### Information provided
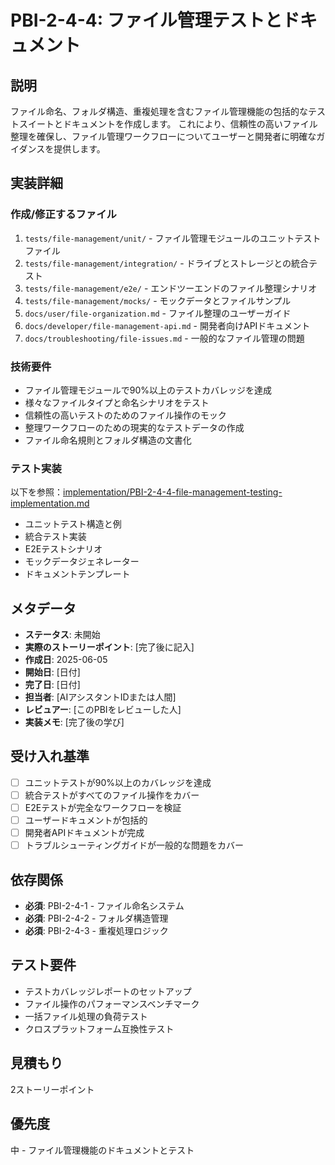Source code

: # PBI-2-4-4: ファイル管理テストとドキュメント

## 説明

ファイル命名、フォルダ構造、重複処理を含むファイル管理機能の包括的なテストスイートとドキュメントを作成します。
これにより、信頼性の高いファイル整理を確保し、ファイル管理ワークフローについてユーザーと開発者に明確なガイダンスを提供します。

## 実装詳細

### 作成/修正するファイル

1. `tests/file-management/unit/` - ファイル管理モジュールのユニットテストファイル
2. `tests/file-management/integration/` - ドライブとストレージとの統合テスト
3. `tests/file-management/e2e/` - エンドツーエンドのファイル整理シナリオ
4. `tests/file-management/mocks/` - モックデータとファイルサンプル
5. `docs/user/file-organization.md` - ファイル整理のユーザーガイド
6. `docs/developer/file-management-api.md` - 開発者向けAPIドキュメント
7. `docs/troubleshooting/file-issues.md` - 一般的なファイル管理の問題

### 技術要件

- ファイル管理モジュールで90%以上のテストカバレッジを達成
- 様々なファイルタイプと命名シナリオをテスト
- 信頼性の高いテストのためのファイル操作のモック
- 整理ワークフローのための現実的なテストデータの作成
- ファイル命名規則とフォルダ構造の文書化

### テスト実装

以下を参照：[implementation/PBI-2-4-4-file-management-testing-implementation.md](implementation/PBI-2-4-4-file-management-testing-implementation.md)

- ユニットテスト構造と例
- 統合テスト実装
- E2Eテストシナリオ
- モックデータジェネレーター
- ドキュメントテンプレート

## メタデータ

- **ステータス**: 未開始
- **実際のストーリーポイント**: [完了後に記入]
- **作成日**: 2025-06-05
- **開始日**: [日付]
- **完了日**: [日付]
- **担当者**: [AIアシスタントIDまたは人間]
- **レビュアー**: [このPBIをレビューした人]
- **実装メモ**: [完了後の学び]

## 受け入れ基準

- [ ] ユニットテストが90%以上のカバレッジを達成
- [ ] 統合テストがすべてのファイル操作をカバー
- [ ] E2Eテストが完全なワークフローを検証
- [ ] ユーザードキュメントが包括的
- [ ] 開発者APIドキュメントが完成
- [ ] トラブルシューティングガイドが一般的な問題をカバー

## 依存関係

- **必須**: PBI-2-4-1 - ファイル命名システム
- **必須**: PBI-2-4-2 - フォルダ構造管理
- **必須**: PBI-2-4-3 - 重複処理ロジック

## テスト要件

- テストカバレッジレポートのセットアップ
- ファイル操作のパフォーマンスベンチマーク
- 一括ファイル処理の負荷テスト
- クロスプラットフォーム互換性テスト

## 見積もり

2ストーリーポイント

## 優先度

中 - ファイル管理機能のドキュメントとテスト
######
- **Task directions**: Start at the first line and set down all of the data exactly, passing over the pictures.

- **Written answer**:
Source code

: # PBI-2-4-4: ファイル管理テストとドキュメント

## 説明

ファイル命名、フォルダ構造、重複処理を含むファイル管理機能の包括的なテストスイートとドキュメントを作成します。
これにより、信頼性の高いファイル整理を確保し、ファイル管理ワークフローについてユーザーと開発者に明確なガイダンスを提供します。

## 実装詳細

### 作成/修正するファイル

1. `tests/file-management/unit/` - ファイル管理モジュールのユニットテストファイル
2. `tests/file-management/integration/` - ドライブとストレージとの統合テスト
3. `tests/file-management/e2e/` - エンドツーエンドのファイル整理シナリオ
4. `tests/file-management/mocks/` - モックデータとファイルサンプル
5. `docs/user/file-organization.md` - ファイル整理のユーザーガイド
6. `docs/developer/file-management-api.md` - 開発者向けAPIドキュメント
7. `docs/troubleshooting/file-issues.md` - 一般的なファイル管理の問題

### 技術要件

- ファイル管理モジュールで90%以上のテストカバレッジを達成
- 様々なファイルタイプと命名シナリオをテスト
- 信頼性の高いテストのためのファイル操作のモック
- 整理ワークフローのための現実的なテストデータの作成
- ファイル命名規則とフォルダ構造の文書化

### テスト実装

以下を参照：[implementation/PBI-2-4-4-file-management-testing-implementation.md](implementation/PBI-2-4-4-file-management-testing-implementation.md)

- ユニットテスト構造と例
- 統合テスト実装
- E2Eテストシナリオ
- モックデータジェネレーター
- ドキュメントテンプレート

## メタデータ

- **ステータス**: 未開始
- **実際のストーリーポイント**: [完了後に記入]
- **作成日**: 2025-06-05
- **開始日**: [日付]
- **完了日**: [日付]
- **担当者**: [AIアシスタントIDまたは人間]
- **レビュアー**: [このPBIをレビューした人]
- **実装メモ**: [完了後の学び]

## 受け入れ基準

- [ ] ユニットテストが90%以上のカバレッジを達成
- [ ] 統合テストがすべてのファイル操作をカバー
- [ ] E2Eテストが完全なワークフローを検証
- [ ] ユーザードキュメントが包括的
- [ ] 開発者APIドキュメントが完成
- [ ] トラブルシューティングガイドが一般的な問題をカバー

## 依存関係

- **必須**: PBI-2-4-1 - ファイル命名システム
- **必須**: PBI-2-4-2 - フォルダ構造管理
- **必須**: PBI-2-4-3 - 重複処理ロジック

## テスト要件

- テストカバレッジレポートのセットアップ
- ファイル操作のパフォーマンスベンチマーク
- 一括ファイル処理の負荷テスト
- クロスプラットフォーム互換性テスト

## 見積もり

2ストーリーポイント

## 優先度

中 - ファイル管理機能のドキュメントとテスト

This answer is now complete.